Continuance of Laws (No. 3) Act 1800
- Parliament of Great Britain
- Long title: An Act to revive and continue until the Expiration of six Weeks after the Commencement of the next Session of Parliament, and amend so much of an Act of the last Session of Parliament, as relates to the reducing and better collecting the Duties payable on the Importation of Starch; and to continue for the same Time several Laws relating to the enabling his Majesty to permit Goods to be imported into this Kingdom in Neutral Ships; to the authorizing his Majesty to make Regulations respecting the Trade to the Cape of Good Hope; and to the preventing Offences in obstructing, destroying, or damaging Ships, and in obstructing Seamen and others from pursuing their lawful Occupations.
- Citation: 41 Geo. 3. (G.B.) c. 20
- Territorial extent: Great Britain

Dates
- Royal assent: 31 December 1800
- Commencement: 29 September 1800
- Repealed: 21 August 1871

Other legislation
- Amends: See § Revived and continued enactments
- Amended by: Merchant Shipping Act 1801
- Repealed by: Statute Law Revision Act 1871
- Relates to: See Expiring laws continuance legislation

Status: Repealed

Text of statute as originally enacted

= Continuance of Laws (No. 3) Act 1800 =

Act of the Parliament of Great Britain

The Continuance of Laws (No. 3) Act 1800 (41 Geo. 3. (G.B.) c. 20) was an act of the Parliament of Great Britain that revived and continued various older acts.

== Background ==
In the United Kingdom, acts of Parliament remain in force until expressly repealed.
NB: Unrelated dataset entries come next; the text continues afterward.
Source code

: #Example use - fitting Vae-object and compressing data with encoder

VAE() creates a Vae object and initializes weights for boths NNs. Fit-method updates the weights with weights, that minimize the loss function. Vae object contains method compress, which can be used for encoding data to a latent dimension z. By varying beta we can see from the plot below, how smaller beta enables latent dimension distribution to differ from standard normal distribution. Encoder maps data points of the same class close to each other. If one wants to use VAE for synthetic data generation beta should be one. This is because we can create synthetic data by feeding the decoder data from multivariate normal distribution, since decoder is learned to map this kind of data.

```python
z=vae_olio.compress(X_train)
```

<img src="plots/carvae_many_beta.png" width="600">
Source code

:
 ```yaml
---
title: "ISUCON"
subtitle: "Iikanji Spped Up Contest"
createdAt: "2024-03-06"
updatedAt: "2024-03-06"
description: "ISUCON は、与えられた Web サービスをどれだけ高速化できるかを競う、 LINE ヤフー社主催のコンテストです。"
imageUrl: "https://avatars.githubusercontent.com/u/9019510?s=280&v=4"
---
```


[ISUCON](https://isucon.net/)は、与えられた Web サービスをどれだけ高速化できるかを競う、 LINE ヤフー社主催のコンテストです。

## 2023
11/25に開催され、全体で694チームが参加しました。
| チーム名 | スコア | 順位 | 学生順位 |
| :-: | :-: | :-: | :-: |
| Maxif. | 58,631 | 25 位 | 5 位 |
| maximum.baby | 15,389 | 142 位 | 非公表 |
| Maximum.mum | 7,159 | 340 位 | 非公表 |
Many acts of parliament, however, contained time-limited sunset clauses, requiring legislation to revive enactments that had expired or to continue enactments that would otherwise expire.

== Provisions ==
=== Revived and continued enactments ===
Section 1 of the act revived and continued so much of the Duties on Spirits Act 1799 (39 & 40 Geo. 3. c. 8) "as relates to the reducing and better collecting the Duties payable on the Importation of Starch" from 29 September 1800 until 6 weeks after the start of the next session of parliament.

Section 1 of the act also provided that any foreign starch imported under the authority of the revived act, for which duties had not been actually paid, would be subject to a duty of threepence farthing per pound weight avoirdupois.

== Subsequent developments ==
The whole act was repealed by section 1 of, and the schedule to, the Statute Law Revision Act 1871 (34 & 35 Vict. c. 116), which came into force on 21 August 1871.